→ Activity:
Output all of the lines below exactly, and leave out each image.

→ Source texts of formatted documents:
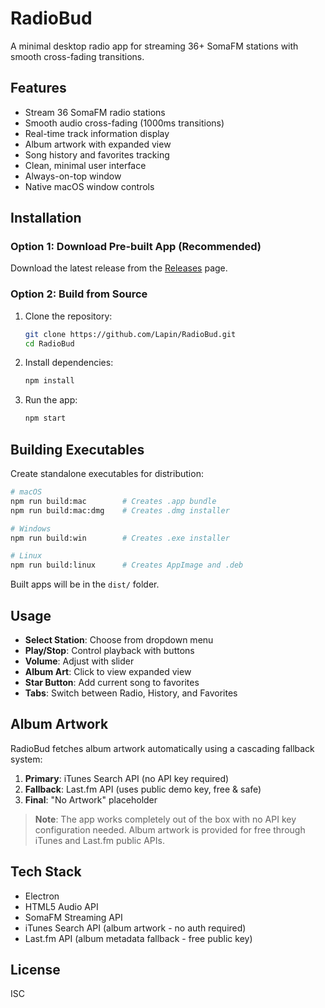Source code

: # RadioBud

A minimal desktop radio app for streaming 36+ SomaFM stations with smooth cross-fading transitions.

## Features

- Stream 36 SomaFM radio stations
- Smooth audio cross-fading (1000ms transitions)
- Real-time track information display
- Album artwork with expanded view
- Song history and favorites tracking
- Clean, minimal user interface
- Always-on-top window
- Native macOS window controls

## Installation

### Option 1: Download Pre-built App (Recommended)

Download the latest release from the [Releases](https://github.com/Lapin/RadioBud/releases) page.

### Option 2: Build from Source

1. Clone the repository:
   ```bash
   git clone https://github.com/Lapin/RadioBud.git
   cd RadioBud
   ```

2. Install dependencies:
   ```bash
   npm install
   ```

3. Run the app:
   ```bash
   npm start
   ```

## Building Executables

Create standalone executables for distribution:

```bash
# macOS
npm run build:mac        # Creates .app bundle
npm run build:mac:dmg    # Creates .dmg installer

# Windows
npm run build:win        # Creates .exe installer

# Linux
npm run build:linux      # Creates AppImage and .deb
```

Built apps will be in the `dist/` folder.

## Usage

- **Select Station**: Choose from dropdown menu
- **Play/Stop**: Control playback with buttons
- **Volume**: Adjust with slider
- **Album Art**: Click to view expanded view
- **Star Button**: Add current song to favorites
- **Tabs**: Switch between Radio, History, and Favorites

## Album Artwork

RadioBud fetches album artwork automatically using a cascading fallback system:

1. **Primary**: iTunes Search API (no API key required)
2. **Fallback**: Last.fm API (uses public demo key, free & safe)
3. **Final**: "No Artwork" placeholder

> **Note**: The app works completely out of the box with no API key configuration needed. Album artwork is provided for free through iTunes and Last.fm public APIs.

## Tech Stack

- Electron
- HTML5 Audio API
- SomaFM Streaming API
- iTunes Search API (album artwork - no auth required)
- Last.fm API (album metadata fallback - free public key)

## License

ISC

→ Exercise solution:
Source code

: # RadioBud

A minimal desktop radio app for streaming 36+ SomaFM stations with smooth cross-fading transitions.

## Features

- Stream 36 SomaFM radio stations
- Smooth audio cross-fading (1000ms transitions)
- Real-time track information display
- Album artwork with expanded view
- Song history and favorites tracking
- Clean, minimal user interface
- Always-on-top window
- Native macOS window controls

## Installation

### Option 1: Download Pre-built App (Recommended)

Download the latest release from the [Releases](https://github.com/Lapin/RadioBud/releases) page.

### Option 2: Build from Source

1. Clone the repository:
   ```bash
   git clone https://github.com/Lapin/RadioBud.git
   cd RadioBud
   ```

2. Install dependencies:
   ```bash
   npm install
   ```

3. Run the app:
   ```bash
   npm start
   ```

## Building Executables

Create standalone executables for distribution:

```bash
# macOS
npm run build:mac        # Creates .app bundle
npm run build:mac:dmg    # Creates .dmg installer

# Windows
npm run build:win        # Creates .exe installer

# Linux
npm run build:linux      # Creates AppImage and .deb
```

Built apps will be in the `dist/` folder.

## Usage

- **Select Station**: Choose from dropdown menu
- **Play/Stop**: Control playback with buttons
- **Volume**: Adjust with slider
- **Album Art**: Click to view expanded view
- **Star Button**: Add current song to favorites
- **Tabs**: Switch between Radio, History, and Favorites

## Album Artwork

RadioBud fetches album artwork automatically using a cascading fallback system:

1. **Primary**: iTunes Search API (no API key required)
2. **Fallback**: Last.fm API (uses public demo key, free & safe)
3. **Final**: "No Artwork" placeholder

> **Note**: The app works completely out of the box with no API key configuration needed. Album artwork is provided for free through iTunes and Last.fm public APIs.

## Tech Stack

- Electron
- HTML5 Audio API
- SomaFM Streaming API
- iTunes Search API (album artwork - no auth required)
- Last.fm API (album metadata fallback - free public key)

## License

ISC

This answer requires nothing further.